Napoli, quartiere Scampia. Un tossicodipendente si inietta una dose. Tutte le foto di Salvatore Esposito/Contrasto.

Contrasto è il punto di riferimento per il fotogiornalismo in Italia. Da 30 anni rappresenta alcuni dei migliori fotografi e fotoreporter italiani ed esteri, oltre a diverse agenzie internazionali come la Magnum. Quella che state leggendo è la nuova rubrica in collaborazione tra Contrasto e VICE Italia, in cui intervisteremo alcuni dei nostri fotogiornalisti italiani preferiti per farci raccontare le storie e le scelte dietro il loro lavoro. In questa prima puntata parliamo con Salvatore Esposito, fotografo napoletano che da anni documenta quello che succede nella città partenopea e nelle sue periferie più disastrate.

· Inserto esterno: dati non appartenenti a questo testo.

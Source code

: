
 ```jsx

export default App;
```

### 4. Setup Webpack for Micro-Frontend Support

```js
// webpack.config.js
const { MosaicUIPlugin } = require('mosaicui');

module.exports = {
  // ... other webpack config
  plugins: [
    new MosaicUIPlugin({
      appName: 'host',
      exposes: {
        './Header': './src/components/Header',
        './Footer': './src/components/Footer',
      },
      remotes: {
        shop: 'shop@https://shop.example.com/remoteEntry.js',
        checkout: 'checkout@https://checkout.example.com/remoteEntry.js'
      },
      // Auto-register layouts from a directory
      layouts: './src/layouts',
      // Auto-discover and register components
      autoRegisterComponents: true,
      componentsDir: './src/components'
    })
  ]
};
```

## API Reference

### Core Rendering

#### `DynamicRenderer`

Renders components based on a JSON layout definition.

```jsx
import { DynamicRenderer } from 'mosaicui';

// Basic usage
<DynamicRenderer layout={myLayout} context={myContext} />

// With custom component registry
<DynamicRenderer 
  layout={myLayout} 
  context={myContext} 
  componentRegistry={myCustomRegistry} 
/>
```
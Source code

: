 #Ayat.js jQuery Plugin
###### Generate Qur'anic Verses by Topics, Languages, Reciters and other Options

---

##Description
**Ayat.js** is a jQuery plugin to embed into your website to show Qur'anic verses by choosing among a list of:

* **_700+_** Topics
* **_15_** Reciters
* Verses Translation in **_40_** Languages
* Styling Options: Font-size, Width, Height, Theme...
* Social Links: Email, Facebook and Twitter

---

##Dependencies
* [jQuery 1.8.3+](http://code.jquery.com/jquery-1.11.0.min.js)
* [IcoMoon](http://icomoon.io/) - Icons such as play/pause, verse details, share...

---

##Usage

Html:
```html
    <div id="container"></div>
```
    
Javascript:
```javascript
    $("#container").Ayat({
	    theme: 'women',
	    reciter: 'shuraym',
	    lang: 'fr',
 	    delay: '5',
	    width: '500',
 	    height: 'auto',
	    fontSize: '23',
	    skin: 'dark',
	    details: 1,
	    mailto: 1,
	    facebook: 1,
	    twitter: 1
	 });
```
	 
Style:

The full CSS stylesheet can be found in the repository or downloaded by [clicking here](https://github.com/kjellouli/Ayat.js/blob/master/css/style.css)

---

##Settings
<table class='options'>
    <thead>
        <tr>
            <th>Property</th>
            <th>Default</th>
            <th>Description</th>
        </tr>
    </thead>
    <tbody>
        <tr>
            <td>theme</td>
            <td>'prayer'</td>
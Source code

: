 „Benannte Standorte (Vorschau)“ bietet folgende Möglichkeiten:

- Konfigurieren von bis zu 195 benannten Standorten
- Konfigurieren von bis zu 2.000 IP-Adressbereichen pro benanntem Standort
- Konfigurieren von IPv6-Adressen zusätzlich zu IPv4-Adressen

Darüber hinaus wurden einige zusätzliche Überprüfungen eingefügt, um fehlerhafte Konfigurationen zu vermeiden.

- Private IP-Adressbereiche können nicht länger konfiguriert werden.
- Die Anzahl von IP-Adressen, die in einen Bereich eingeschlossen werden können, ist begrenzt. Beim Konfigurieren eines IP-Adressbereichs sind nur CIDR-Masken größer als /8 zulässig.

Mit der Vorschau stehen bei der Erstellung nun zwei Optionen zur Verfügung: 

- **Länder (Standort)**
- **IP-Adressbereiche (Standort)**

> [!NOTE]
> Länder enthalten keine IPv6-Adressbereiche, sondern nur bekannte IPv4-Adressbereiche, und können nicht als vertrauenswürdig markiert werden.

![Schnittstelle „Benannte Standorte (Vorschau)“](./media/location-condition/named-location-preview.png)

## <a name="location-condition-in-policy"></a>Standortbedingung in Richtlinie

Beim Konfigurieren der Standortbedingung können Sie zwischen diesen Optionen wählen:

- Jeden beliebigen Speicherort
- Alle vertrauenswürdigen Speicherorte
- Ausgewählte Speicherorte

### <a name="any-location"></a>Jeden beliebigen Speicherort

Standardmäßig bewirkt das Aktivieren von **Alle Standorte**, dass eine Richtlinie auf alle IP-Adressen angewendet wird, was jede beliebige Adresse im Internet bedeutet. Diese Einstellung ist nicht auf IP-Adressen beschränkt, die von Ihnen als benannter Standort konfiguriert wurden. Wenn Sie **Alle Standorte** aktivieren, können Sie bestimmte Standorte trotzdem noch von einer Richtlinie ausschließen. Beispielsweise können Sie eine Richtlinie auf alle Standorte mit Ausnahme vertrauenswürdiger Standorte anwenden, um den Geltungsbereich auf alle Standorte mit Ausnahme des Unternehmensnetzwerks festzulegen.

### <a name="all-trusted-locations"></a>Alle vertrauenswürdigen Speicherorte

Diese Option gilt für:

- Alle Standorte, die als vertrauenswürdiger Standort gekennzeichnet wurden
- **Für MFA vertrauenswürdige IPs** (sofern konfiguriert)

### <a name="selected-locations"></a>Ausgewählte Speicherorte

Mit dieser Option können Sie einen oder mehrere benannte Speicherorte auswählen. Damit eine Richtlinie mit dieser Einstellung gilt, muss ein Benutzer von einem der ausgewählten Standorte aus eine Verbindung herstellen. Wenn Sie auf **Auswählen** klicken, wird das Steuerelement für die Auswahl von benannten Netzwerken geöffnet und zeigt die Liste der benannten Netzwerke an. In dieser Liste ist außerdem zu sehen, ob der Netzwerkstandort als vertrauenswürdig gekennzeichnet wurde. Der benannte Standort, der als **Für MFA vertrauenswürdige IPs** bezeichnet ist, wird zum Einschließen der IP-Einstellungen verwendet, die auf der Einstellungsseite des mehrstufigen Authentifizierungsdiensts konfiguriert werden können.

Lo scorso settembre i comuni di Giugliano, Acerra e Afragola hanno negato l’autorizzazione alle riprese della seconda stagione di Gomorra. Dopo questa decisione, sulla serie si era espresso anche il questore di Napoli, Guido Marino, dichiarando che “certi programmi tv sono offensivi e per niente rappresentativi della realtà che vogliono rappresentare.” Come puntualmente avviene da qualche anno a questa parte, si è insomma tornati a dibattere su quale sia il modo “migliore” di rappresentare realtà estremamente complesse e sfaccettate come quelle di Napoli e dintorni.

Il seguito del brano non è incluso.